Task directions
Below are some entries. Repeat exactly the lines from the one with "Acceleration in Z axis." through the one with "Reference for the fall detection algorithm.", and only those.

[Saved data entries]
+-------+

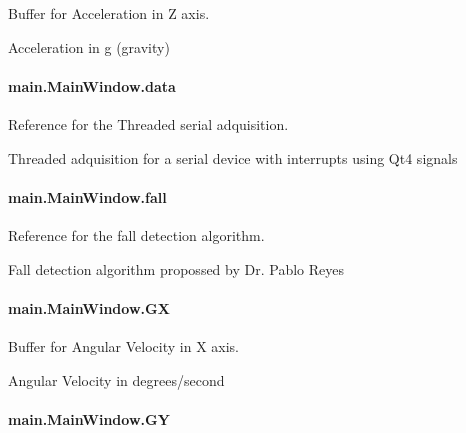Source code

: Buffer for Acceleration in Z axis. 

Acceleration in g (gravity) \hypertarget{classmain_1_1_main_window_af7e14bdf821dcadf59ff9a25fdedacc6}{
\paragraph[{data}]{\setlength{\rightskip}{0pt plus 5cm}main.\-Main\-Window.\-data}}\label{classmain_1_1_main_window_af7e14bdf821dcadf59ff9a25fdedacc6}


Reference for the Threaded serial adquisition. 

Threaded adquisition for a serial device with interrupts using Qt4 signals \hypertarget{classmain_1_1_main_window_ac77d273e1ae89b15533af18cd3501efa}{
\paragraph[{fall}]{\setlength{\rightskip}{0pt plus 5cm}main.\-Main\-Window.\-fall}}\label{classmain_1_1_main_window_ac77d273e1ae89b15533af18cd3501efa}


Reference for the fall detection algorithm. 

Fall detection algorithm propossed by Dr. Pablo Reyes \hypertarget{classmain_1_1_main_window_af9250994236464e4aa37faf090fa52b8}{
\paragraph[{G\-X}]{\setlength{\rightskip}{0pt plus 5cm}main.\-Main\-Window.\-G\-X}}\label{classmain_1_1_main_window_af9250994236464e4aa37faf090fa52b8}


Buffer for Angular Velocity in X axis. 

Angular Velocity in degrees/second \hypertarget{classmain_1_1_main_window_af19db177442479dc778051475277ee8b}{
\paragraph[{G\-Y}]{\setlength{\rightskip}{0pt plus 5cm}main.\-Main\-Window.\-G\-Y}}\label{classmain_1_1_main_window_af19db177442479dc778051475277ee8b}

+-------+

Finished exercise
: Buffer for Acceleration in Z axis. 

Acceleration in g (gravity) \hypertarget{classmain_1_1_main_window_af7e14bdf821dcadf59ff9a25fdedacc6}{
\paragraph[{data}]{\setlength{\rightskip}{0pt plus 5cm}main.\-Main\-Window.\-data}}\label{classmain_1_1_main_window_af7e14bdf821dcadf59ff9a25fdedacc6}


Reference for the Threaded serial adquisition. 

Threaded adquisition for a serial device with interrupts using Qt4 signals \hypertarget{classmain_1_1_main_window_ac77d273e1ae89b15533af18cd3501efa}{
\paragraph[{fall}]{\setlength{\rightskip}{0pt plus 5cm}main.\-Main\-Window.\-fall}}\label{classmain_1_1_main_window_ac77d273e1ae89b15533af18cd3501efa}


Reference for the fall detection algorithm. 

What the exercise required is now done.